Problem requirements
Exactly as written, set down each line of the data below except its pictures.

Data for this task
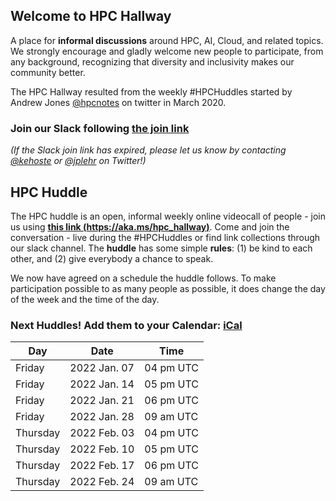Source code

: ## Welcome to HPC Hallway

A place for **informal discussions** around HPC, AI, Cloud, and related topics.
We strongly encourage and gladly welcome new people to participate, from any background, recognizing that diversity and inclusivity makes our community better.

The HPC Hallway resulted from the weekly #HPCHuddles started by Andrew Jones [@hpcnotes](https://twitter.com/hpcnotes) on twitter in March 2020.

### Join our Slack following [the join link](https://join.slack.com/t/hpc-huddle/shared_invite/zt-11vwte1xw-Qy51FakckeFPiUE1Z~RJkw)

*(If the Slack join link has expired, please let us know by contacting [@kehoste](https://twitter.com/kehoste) or
[@jplehr](https://twitter.com/jplehr) on Twitter!)*

## HPC Huddle

The HPC huddle is an open, informal weekly online videocall of people - join us using [**this link (https://aka.ms/hpc_hallway)**](https://aka.ms/hpc_hallway).
Come and join the conversation - live during the #HPCHuddles or find link collections through our slack channel.
The **huddle** has some simple **rules**: (1) be kind to each other, and (2) give everybody a chance to speak.

We now have agreed on a schedule the huddle follows.
To make participation possible to as many people as possible, it does change the day of the week and the time of the day.

### Next Huddles! Add them to your Calendar: [iCal](hpc-hallway.ics)

| Day | Date  | Time |
|-----|------|----------|
| Friday | 2022 Jan. 07 | 04 pm UTC |
| Friday | 2022 Jan. 14 | 05 pm UTC |
| Friday | 2022 Jan. 21 | 06 pm UTC |
| Friday | 2022 Jan. 28 | 09 am UTC |
| Thursday | 2022 Feb. 03 | 04 pm UTC |
| Thursday | 2022 Feb. 10 | 05 pm UTC |
| Thursday | 2022 Feb. 17 | 06 pm UTC |
| Thursday | 2022 Feb. 24 | 09 am UTC |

Answer area
Source code

: ## Welcome to HPC Hallway

A place for **informal discussions** around HPC, AI, Cloud, and related topics.
We strongly encourage and gladly welcome new people to participate, from any background, recognizing that diversity and inclusivity makes our community better.

The HPC Hallway resulted from the weekly #HPCHuddles started by Andrew Jones [@hpcnotes](https://twitter.com/hpcnotes) on twitter in March 2020.

### Join our Slack following [the join link](https://join.slack.com/t/hpc-huddle/shared_invite/zt-11vwte1xw-Qy51FakckeFPiUE1Z~RJkw)

*(If the Slack join link has expired, please let us know by contacting [@kehoste](https://twitter.com/kehoste) or
[@jplehr](https://twitter.com/jplehr) on Twitter!)*

## HPC Huddle

The HPC huddle is an open, informal weekly online videocall of people - join us using [**this link (https://aka.ms/hpc_hallway)**](https://aka.ms/hpc_hallway).
Come and join the conversation - live during the #HPCHuddles or find link collections through our slack channel.
The **huddle** has some simple **rules**: (1) be kind to each other, and (2) give everybody a chance to speak.

We now have agreed on a schedule the huddle follows.
To make participation possible to as many people as possible, it does change the day of the week and the time of the day.

### Next Huddles! Add them to your Calendar: [iCal](hpc-hallway.ics)

| Day | Date  | Time |
|-----|------|----------|
| Friday | 2022 Jan. 07 | 04 pm UTC |
| Friday | 2022 Jan. 14 | 05 pm UTC |
| Friday | 2022 Jan. 21 | 06 pm UTC |
| Friday | 2022 Jan. 28 | 09 am UTC |
| Thursday | 2022 Feb. 03 | 04 pm UTC |
| Thursday | 2022 Feb. 10 | 05 pm UTC |
| Thursday | 2022 Feb. 17 | 06 pm UTC |
| Thursday | 2022 Feb. 24 | 09 am UTC |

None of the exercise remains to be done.